### EXERCISE REQUIREMENTS
Using the entries below, copy out all lines where "tipo" is found.

Plain-text document sources:

__________

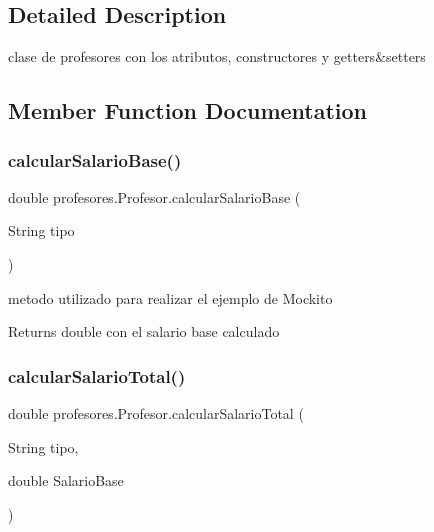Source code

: \subsection{Detailed Description}
clase de profesores con los atributos, constructores y getters\&setters 

\subsection{Member Function Documentation}
\mbox{\label{classprofesores_1_1_profesor_a3aec8bbbefe797e12211f3bac7cb859a}} 
\subsubsection{\texorpdfstring{calcular\+Salario\+Base()}{calcularSalarioBase()}}
{\footnotesize\ttfamily double profesores.\+Profesor.\+calcular\+Salario\+Base (\begin{DoxyParamCaption}\item[{String}]{tipo }\end{DoxyParamCaption})}

metodo utilizado para realizar el ejemplo de Mockito \begin{DoxyReturn}{Returns}
double con el salario base calculado 
\end{DoxyReturn}
\mbox{\label{classprofesores_1_1_profesor_a327b9cf03989d19961cdd2ecef3f7f0f}} 
\subsubsection{\texorpdfstring{calcular\+Salario\+Total()}{calcularSalarioTotal()}}
{\footnotesize\ttfamily double profesores.\+Profesor.\+calcular\+Salario\+Total (\begin{DoxyParamCaption}\item[{String}]{tipo,  }\item[{double}]{Salario\+Base }\end{DoxyParamCaption})}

__________

### RESPONSE TO THE EXERCISE
{\footnotesize\ttfamily double profesores.\+Profesor.\+calcular\+Salario\+Base (\begin{DoxyParamCaption}\item[{String}]{tipo }\end{DoxyParamCaption})}
{\footnotesize\ttfamily double profesores.\+Profesor.\+calcular\+Salario\+Total (\begin{DoxyParamCaption}\item[{String}]{tipo,  }\item[{double}]{Salario\+Base }\end{DoxyParamCaption})}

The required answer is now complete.